En respuesta, los Padres de la
Iglesia defendieron la realidad del sufrimiento de Cristo frente a los
docetistas, la plenitud de la divinidad del Hijo encarnado frente a los
arrianos y la unidad de su persona frente a los nestorianos. Para los Padres,
la impasibilidad divina era perfectamente compatible con el cuidado providente
de Dios, el cual llegaba a participar en el sufrimiento.
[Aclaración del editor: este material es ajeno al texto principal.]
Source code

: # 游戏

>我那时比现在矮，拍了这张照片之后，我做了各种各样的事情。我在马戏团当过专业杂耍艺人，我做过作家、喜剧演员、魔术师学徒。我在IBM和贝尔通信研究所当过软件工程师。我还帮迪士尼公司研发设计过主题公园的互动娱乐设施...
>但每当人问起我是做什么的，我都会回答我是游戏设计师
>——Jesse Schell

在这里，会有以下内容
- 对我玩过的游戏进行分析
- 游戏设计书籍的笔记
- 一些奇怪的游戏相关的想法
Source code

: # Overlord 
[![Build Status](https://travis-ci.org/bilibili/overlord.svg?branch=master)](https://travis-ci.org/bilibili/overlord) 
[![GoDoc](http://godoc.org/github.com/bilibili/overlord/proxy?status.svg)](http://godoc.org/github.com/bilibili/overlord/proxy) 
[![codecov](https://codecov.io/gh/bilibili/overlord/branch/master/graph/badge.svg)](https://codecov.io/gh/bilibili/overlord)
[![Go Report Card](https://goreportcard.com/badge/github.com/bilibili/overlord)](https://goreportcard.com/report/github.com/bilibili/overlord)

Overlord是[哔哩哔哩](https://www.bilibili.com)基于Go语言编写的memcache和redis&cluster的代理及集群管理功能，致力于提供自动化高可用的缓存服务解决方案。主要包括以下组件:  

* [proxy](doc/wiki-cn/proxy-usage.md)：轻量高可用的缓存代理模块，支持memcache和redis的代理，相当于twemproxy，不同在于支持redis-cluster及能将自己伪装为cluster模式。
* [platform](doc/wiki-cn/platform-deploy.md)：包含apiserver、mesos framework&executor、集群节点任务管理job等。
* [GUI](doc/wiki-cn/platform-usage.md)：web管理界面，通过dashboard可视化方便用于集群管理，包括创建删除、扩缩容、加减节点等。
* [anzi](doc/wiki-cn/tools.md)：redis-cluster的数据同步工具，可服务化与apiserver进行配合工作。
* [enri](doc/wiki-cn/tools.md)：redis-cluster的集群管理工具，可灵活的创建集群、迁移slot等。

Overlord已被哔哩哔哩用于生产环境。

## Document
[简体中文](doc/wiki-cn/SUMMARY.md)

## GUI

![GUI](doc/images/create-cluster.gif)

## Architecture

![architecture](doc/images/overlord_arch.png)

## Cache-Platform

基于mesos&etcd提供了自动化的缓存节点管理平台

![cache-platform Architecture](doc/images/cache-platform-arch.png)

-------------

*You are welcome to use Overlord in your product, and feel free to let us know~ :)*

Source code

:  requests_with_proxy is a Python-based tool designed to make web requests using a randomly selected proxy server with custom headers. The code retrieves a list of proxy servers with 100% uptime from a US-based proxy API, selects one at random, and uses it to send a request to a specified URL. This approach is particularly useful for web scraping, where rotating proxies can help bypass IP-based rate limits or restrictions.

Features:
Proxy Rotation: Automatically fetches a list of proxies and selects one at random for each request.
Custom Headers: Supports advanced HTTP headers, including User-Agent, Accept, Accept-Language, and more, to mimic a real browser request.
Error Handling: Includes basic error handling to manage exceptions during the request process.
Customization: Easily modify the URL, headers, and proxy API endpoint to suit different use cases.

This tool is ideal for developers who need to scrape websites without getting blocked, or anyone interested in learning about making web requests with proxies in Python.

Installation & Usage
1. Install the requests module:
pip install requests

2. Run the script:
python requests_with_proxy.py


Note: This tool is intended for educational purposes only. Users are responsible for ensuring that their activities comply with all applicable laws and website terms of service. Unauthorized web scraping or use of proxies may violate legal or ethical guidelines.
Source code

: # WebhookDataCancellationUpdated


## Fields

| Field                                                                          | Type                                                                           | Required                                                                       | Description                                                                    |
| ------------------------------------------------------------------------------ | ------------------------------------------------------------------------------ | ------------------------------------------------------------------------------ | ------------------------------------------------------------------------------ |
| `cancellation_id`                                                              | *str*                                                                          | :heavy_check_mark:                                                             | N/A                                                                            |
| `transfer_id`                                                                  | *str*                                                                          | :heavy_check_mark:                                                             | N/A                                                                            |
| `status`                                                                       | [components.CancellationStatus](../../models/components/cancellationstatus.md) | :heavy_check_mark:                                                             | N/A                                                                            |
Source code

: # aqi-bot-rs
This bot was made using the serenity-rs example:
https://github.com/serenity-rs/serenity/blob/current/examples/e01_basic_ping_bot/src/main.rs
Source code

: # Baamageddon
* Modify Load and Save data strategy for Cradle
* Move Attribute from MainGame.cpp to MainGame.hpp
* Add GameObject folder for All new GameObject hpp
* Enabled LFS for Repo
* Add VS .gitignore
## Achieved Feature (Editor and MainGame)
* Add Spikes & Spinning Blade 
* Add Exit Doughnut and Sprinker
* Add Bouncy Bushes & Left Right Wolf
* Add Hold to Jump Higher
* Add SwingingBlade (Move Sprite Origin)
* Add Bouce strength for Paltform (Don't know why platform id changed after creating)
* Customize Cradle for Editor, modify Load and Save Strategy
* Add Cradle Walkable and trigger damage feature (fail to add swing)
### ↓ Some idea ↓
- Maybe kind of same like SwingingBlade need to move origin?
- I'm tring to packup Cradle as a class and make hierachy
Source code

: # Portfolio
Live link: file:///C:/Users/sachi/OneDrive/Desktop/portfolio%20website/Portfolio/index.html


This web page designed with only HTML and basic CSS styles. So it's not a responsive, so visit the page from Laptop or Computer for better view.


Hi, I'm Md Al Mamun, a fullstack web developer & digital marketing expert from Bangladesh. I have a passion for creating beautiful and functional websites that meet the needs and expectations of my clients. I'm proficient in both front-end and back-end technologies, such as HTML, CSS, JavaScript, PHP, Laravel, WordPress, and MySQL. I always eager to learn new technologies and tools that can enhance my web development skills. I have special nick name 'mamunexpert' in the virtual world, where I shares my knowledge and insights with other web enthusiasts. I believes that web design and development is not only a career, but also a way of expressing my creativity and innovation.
Algunos teólogos contemporáneos no consiguen entender la idea principal de la
cristología patrística al reducir la aportación de los Padres de la Iglesia a
una versión del docetismo o del nestorianismo. Cuando los Padres del quinto
concilio ecuménico, siguiendo las intuiciones de Atanasio y de Cirilo de
Alejandría, afirmaron que "uno de la Santísima Trinidad sufrió en la
carne" trataron de subrayar que Dios no dejaba de ser Dios cuando se
adentró en las condiciones del sufrimiento humano. En una afirmación como
"el Impasible sufrió", la impasibilidad divina sirve para poner de
manifiesto la trascendencia divina, así como para indicar que la divinidad de
Dios no se ve reducida.
Empleado a modo de adverbio, como
en la expresión del Triodion cuaresmal "e impasiblemente te has sometido a tu
pasión", la impasibilidad divina matiza el modo en que Dios soporta el
sufrimiento. Leer estas afirmaciones de forma nestoriana, como si dijeran que
el sujeto divino en absoluto está afectado por el sufrimiento, supone
malinterpretarlas. Cuando los Padres decían que Dios sufría impasiblemente,
pretendían subrayar que Dios no era derrotado por los padecimientos y que la
participación divina en el sufrimiento transformaba esta experiencia. En la
encarnación dios hizo suyo el sufrimiento humano a fin de transformarlo y
redimir la naturaleza humana. En las palabras del Triodion cuaresmal: "Has aniquilado las pasiones (πάϑη) de
mi carne por tu divina cruz, y por tu
pasión (πάϑος) has liberado a todos los hombres de las pasiones (πάϑη)".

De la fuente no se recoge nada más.